[Stored data]
- - - - - - -

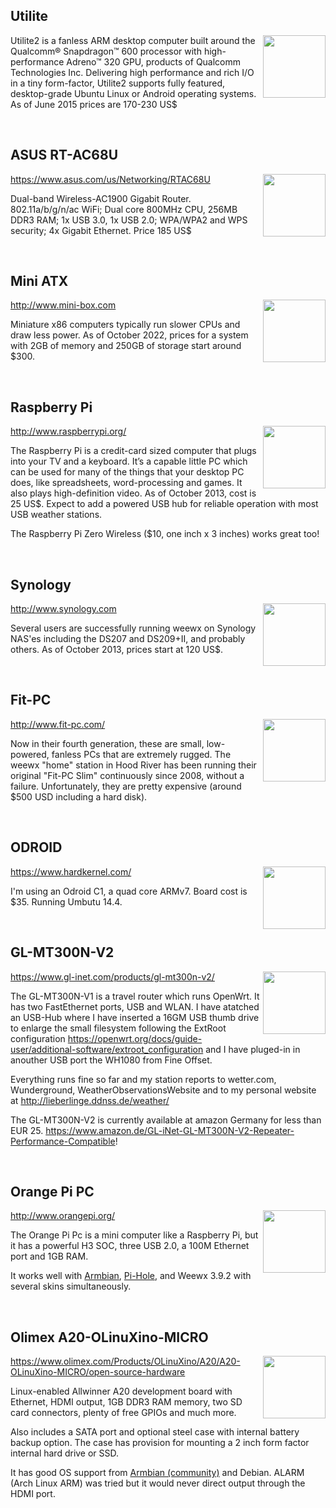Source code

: Utilite
---
<img src="http://weewx.com/hardware/utilite2.png" align="right" height="100"/>

Utilite2 is a fanless ARM desktop computer built around the Qualcomm® Snapdragon™ 600 processor with high-performance
Adreno™ 320 GPU, products of Qualcomm Technologies Inc. Delivering high performance and rich I/O in a tiny form-factor,
Utilite2 supports fully featured, desktop-grade Ubuntu Linux or Android operating systems.  As of June 2015 prices are
170-230 US$

<br/>

ASUS RT-AC68U
---
<img src="http://weewx.com/hardware/asus-rt-ac68u.jpg" align="right" height="100"/>

https://www.asus.com/us/Networking/RTAC68U

Dual-band Wireless-AC1900 Gigabit Router. 802.11a/b/g/n/ac WiFi; Dual core 800MHz CPU, 256MB DDR3 RAM; 1x USB 3.0, 1x
USB 2.0; WPA/WPA2 and WPS security; 4x Gigabit Ethernet. Price 185 US$

<br/>


Mini ATX
---
<img src="http://weewx.com/hardware/mini-box.png" align="right" height="100"/>

http://www.mini-box.com

Miniature x86 computers typically run slower CPUs and draw less power.  As of October 2022, prices for a system
with 2GB of memory and 250GB of storage start around $300.

<br/>

Raspberry Pi
---
<img src="http://weewx.com/hardware/rpi.png" align="right"  height="100"/>

http://www.raspberrypi.org/

The Raspberry Pi is a credit-card sized computer that plugs into your TV and a keyboard. It’s a capable little PC which
can be used for many of the things that your desktop PC does, like spreadsheets, word-processing and games. It also
plays high-definition video.  As of October 2013, cost is 25 US$. Expect to add a powered USB hub for reliable operation
with most USB weather stations.

The Raspberry Pi Zero Wireless ($10, one inch x 3 inches) works great too!

<br/>

Synology
---
<img src="http://weewx.com/hardware/synology-ds207.png" align="right" height="100"/>

http://www.synology.com

Several users are successfully running weewx on Synology NAS'es including the DS207 and DS209+II, and probably others.
As of October 2013, prices start at 120 US$.

<br/>

Fit-PC
---
<img src="http://weewx.com/hardware/fitpc.png" align="right" height="100"/>

http://www.fit-pc.com/

Now in their fourth generation, these are small, low-powered, fanless PCs that are extremely rugged. The weewx "home"
station in Hood River has been running their original "Fit-PC Slim" continuously since 2008, without a failure.
Unfortunately, they are pretty expensive (around $500 USD including a hard disk).

<br/>

ODROID
---
<img src="http://weewx.com/hardware/odroid-c1.jpg" align="right" height="100"/>

https://www.hardkernel.com/

I'm using an Odroid C1, a quad core ARMv7. Board cost is $35. Running Umbutu 14.4.

<br/>

GL-MT300N-V2
---
<img src="https://static.gl-inet.com/www/images/products/gl-mt300n-v2/mango_500x500_1.jpg" align="right" height="100"/>

https://www.gl-inet.com/products/gl-mt300n-v2/

The GL-MT300N-V1 is a travel router which runs OpenWrt. It has two FastEthernet ports, USB and WLAN. I have atatched an
USB-Hub where I have inserted a 16GM USB thumb drive to enlarge the small filesystem following the ExtRoot configuration
https://openwrt.org/docs/guide-user/additional-software/extroot_configuration and I have pluged-in in anouther USB port
the WH1080 from Fine Offset.

Everything runs fine so far and my station reports to wetter.com, Wunderground, WeatherObservationsWebsite and to my
personal website at http://lieberlinge.ddnss.de/weather/

The GL-MT300N-V2 is currently available at amazon Germany for less than EUR 25.
https://www.amazon.de/GL-iNet-GL-MT300N-V2-Repeater-Performance-Compatible!

<br/>

Orange Pi PC
---
<img src="https://www.armbian.com/wp-content/uploads/2018/02/orangepipc.png" align="right" height="100">

http://www.orangepi.org/

The Orange Pi Pc is a mini computer like a Raspberry Pi, but it has a powerful H3 SOC, three USB 2.0, a 100M Ethernet
port and 1GB RAM.

It works well with [Armbian](https://www.armbian.com/), [Pi-Hole](https://pi-hole.net), and Weewx 3.9.2 with several 
skins simultaneously.

<br/>

Olimex A20-OLinuXino-MICRO
---
<img src="https://www.olimex.com/Products/OLinuXino/A20/A20-OLinuXino-MICRO/images/thumbs/310x230/A20-OLINUXINO-MICRO-i.jpg" align="right" height="100">

https://www.olimex.com/Products/OLinuXino/A20/A20-OLinuXino-MICRO/open-source-hardware

Linux-enabled Allwinner A20 development board with Ethernet, HDMI output, 1GB DDR3 RAM memory, two SD card connectors, plenty of free GPIOs and much more.

Also includes a SATA port and optional steel case with internal battery backup option.  The case has provision for mounting a 2 inch form factor internal hard drive or SSD.

It has good OS support from [Armbian (community)](https://www.armbian.com/olimex-micro/) and Debian.  ALARM (Arch Linux ARM) was tried but it would never direct output through the HDMI port.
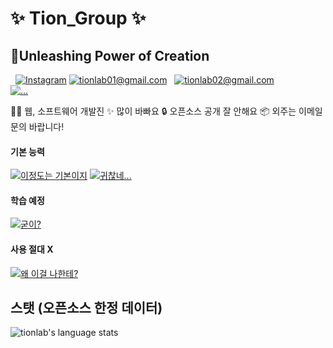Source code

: # ✨ Tion_Group ✨  
## 🔮Unleashing Power of Creation
   [![Instagram](https://img.shields.io/static/v1?label=Instagram&message=%20&color=orange&logo=Instagram&style=flat-square&logoColor=white)](https://www.instagram.com/not._.tion)
   [![tionlab01@gmail.com](https://img.shields.io/static/v1?label=tionlab01@gmail.com&message=%20&color=red&logo=gmail&style=flat-square&logoColor=white)](mailto:tionlab01@gmail.com)  
   [![tionlab02@gmail.com](https://img.shields.io/static/v1?label=tionlab02@gmail.com&message=%20&color=yellow&logo=gmail&style=flat-square&logoColor=white)](mailto:tionlab02@gmail.com)  
[![...](https://i.ibb.co/5LtwJQm/led.jpg)](about:black)

👨‍💻 웹, 소프트웨어 개발진
✨ 많이 바빠요
🔒 오픈소스 공개 잘 안해요
📦 외주는 이메일 문의 바랍니다!

#### 기본 능력
[![이정도는 기본이지](https://skillicons.dev/icons?i=vscode,js,react,html,css,arduino,ae,discord,bots,git,github,heroku,instagram,md,mongodb,netlify,nodejs,ps,powershell)](about:black)
[![귀찮네...](https://skillicons.dev/icons?i=au,blender,ai,py,ts,linux)](about:black)

#### 학습 예정
[![굳이?](https://skillicons.dev/icons?i=,go,ruby)](about:black)

#### 사용 절대 X
[![왜 이걸 나한테?](https://skillicons.dev/icons?i=cs,cpp,raspberrypi,c,wordpress)](about:black)

## 스탯 (오픈소스 한정 데이터)
![tionlab's language stats](https://github-readme-stats.vercel.app/api/top-langs/?username=tionlab&langs_count=8&layout=compact&theme=radical)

- - - - - - -

Your assignment - Return all the records exactly, excluding images.

Completed exercise -
Source code

: Utilite
---
<img src="http://weewx.com/hardware/utilite2.png" align="right" height="100"/>

Utilite2 is a fanless ARM desktop computer built around the Qualcomm® Snapdragon™ 600 processor with high-performance
Adreno™ 320 GPU, products of Qualcomm Technologies Inc. Delivering high performance and rich I/O in a tiny form-factor,
Utilite2 supports fully featured, desktop-grade Ubuntu Linux or Android operating systems.  As of June 2015 prices are
170-230 US$

<br/>

ASUS RT-AC68U
---
<img src="http://weewx.com/hardware/asus-rt-ac68u.jpg" align="right" height="100"/>

https://www.asus.com/us/Networking/RTAC68U

Dual-band Wireless-AC1900 Gigabit Router. 802.11a/b/g/n/ac WiFi; Dual core 800MHz CPU, 256MB DDR3 RAM; 1x USB 3.0, 1x
USB 2.0; WPA/WPA2 and WPS security; 4x Gigabit Ethernet. Price 185 US$

<br/>


Mini ATX
---
<img src="http://weewx.com/hardware/mini-box.png" align="right" height="100"/>

http://www.mini-box.com

Miniature x86 computers typically run slower CPUs and draw less power.  As of October 2022, prices for a system
with 2GB of memory and 250GB of storage start around $300.

<br/>

Raspberry Pi
---
<img src="http://weewx.com/hardware/rpi.png" align="right"  height="100"/>

http://www.raspberrypi.org/

The Raspberry Pi is a credit-card sized computer that plugs into your TV and a keyboard. It’s a capable little PC which
can be used for many of the things that your desktop PC does, like spreadsheets, word-processing and games. It also
plays high-definition video.  As of October 2013, cost is 25 US$. Expect to add a powered USB hub for reliable operation
with most USB weather stations.

The Raspberry Pi Zero Wireless ($10, one inch x 3 inches) works great too!

<br/>

Synology
---
<img src="http://weewx.com/hardware/synology-ds207.png" align="right" height="100"/>

http://www.synology.com

Several users are successfully running weewx on Synology NAS'es including the DS207 and DS209+II, and probably others.
As of October 2013, prices start at 120 US$.

<br/>

Fit-PC
---
<img src="http://weewx.com/hardware/fitpc.png" align="right" height="100"/>

http://www.fit-pc.com/

Now in their fourth generation, these are small, low-powered, fanless PCs that are extremely rugged. The weewx "home"
station in Hood River has been running their original "Fit-PC Slim" continuously since 2008, without a failure.
Unfortunately, they are pretty expensive (around $500 USD including a hard disk).

<br/>

ODROID
---
<img src="http://weewx.com/hardware/odroid-c1.jpg" align="right" height="100"/>

https://www.hardkernel.com/

I'm using an Odroid C1, a quad core ARMv7. Board cost is $35. Running Umbutu 14.4.

<br/>

GL-MT300N-V2
---
<img src="https://static.gl-inet.com/www/images/products/gl-mt300n-v2/mango_500x500_1.jpg" align="right" height="100"/>

https://www.gl-inet.com/products/gl-mt300n-v2/

The GL-MT300N-V1 is a travel router which runs OpenWrt. It has two FastEthernet ports, USB and WLAN. I have atatched an
USB-Hub where I have inserted a 16GM USB thumb drive to enlarge the small filesystem following the ExtRoot configuration
https://openwrt.org/docs/guide-user/additional-software/extroot_configuration and I have pluged-in in anouther USB port
the WH1080 from Fine Offset.

Everything runs fine so far and my station reports to wetter.com, Wunderground, WeatherObservationsWebsite and to my
personal website at http://lieberlinge.ddnss.de/weather/

The GL-MT300N-V2 is currently available at amazon Germany for less than EUR 25.
https://www.amazon.de/GL-iNet-GL-MT300N-V2-Repeater-Performance-Compatible!

<br/>

Orange Pi PC
---
<img src="https://www.armbian.com/wp-content/uploads/2018/02/orangepipc.png" align="right" height="100">

http://www.orangepi.org/

The Orange Pi Pc is a mini computer like a Raspberry Pi, but it has a powerful H3 SOC, three USB 2.0, a 100M Ethernet
port and 1GB RAM.

It works well with [Armbian](https://www.armbian.com/), [Pi-Hole](https://pi-hole.net), and Weewx 3.9.2 with several 
skins simultaneously.

<br/>

Olimex A20-OLinuXino-MICRO
---
<img src="https://www.olimex.com/Products/OLinuXino/A20/A20-OLinuXino-MICRO/images/thumbs/310x230/A20-OLINUXINO-MICRO-i.jpg" align="right" height="100">

https://www.olimex.com/Products/OLinuXino/A20/A20-OLinuXino-MICRO/open-source-hardware

Linux-enabled Allwinner A20 development board with Ethernet, HDMI output, 1GB DDR3 RAM memory, two SD card connectors, plenty of free GPIOs and much more.

Also includes a SATA port and optional steel case with internal battery backup option.  The case has provision for mounting a 2 inch form factor internal hard drive or SSD.

It has good OS support from [Armbian (community)](https://www.armbian.com/olimex-micro/) and Debian.  ALARM (Arch Linux ARM) was tried but it would never direct output through the HDMI port.
Source code

: # ✨ Tion_Group ✨  
## 🔮Unleashing Power of Creation
   [![Instagram](https://img.shields.io/static/v1?label=Instagram&message=%20&color=orange&logo=Instagram&style=flat-square&logoColor=white)](https://www.instagram.com/not._.tion)
   [![tionlab01@gmail.com](https://img.shields.io/static/v1?label=tionlab01@gmail.com&message=%20&color=red&logo=gmail&style=flat-square&logoColor=white)](mailto:tionlab01@gmail.com)  
   [![tionlab02@gmail.com](https://img.shields.io/static/v1?label=tionlab02@gmail.com&message=%20&color=yellow&logo=gmail&style=flat-square&logoColor=white)](mailto:tionlab02@gmail.com)  
[![...](https://i.ibb.co/5LtwJQm/led.jpg)](about:black)

👨‍💻 웹, 소프트웨어 개발진
✨ 많이 바빠요
🔒 오픈소스 공개 잘 안해요
📦 외주는 이메일 문의 바랍니다!

#### 기본 능력
[![이정도는 기본이지](https://skillicons.dev/icons?i=vscode,js,react,html,css,arduino,ae,discord,bots,git,github,heroku,instagram,md,mongodb,netlify,nodejs,ps,powershell)](about:black)
[![귀찮네...](https://skillicons.dev/icons?i=au,blender,ai,py,ts,linux)](about:black)

#### 학습 예정
[![굳이?](https://skillicons.dev/icons?i=,go,ruby)](about:black)

#### 사용 절대 X
[![왜 이걸 나한테?](https://skillicons.dev/icons?i=cs,cpp,raspberrypi,c,wordpress)](about:black)

## 스탯 (오픈소스 한정 데이터)
![tionlab's language stats](https://github-readme-stats.vercel.app/api/top-langs/?username=tionlab&langs_count=8&layout=compact&theme=radical)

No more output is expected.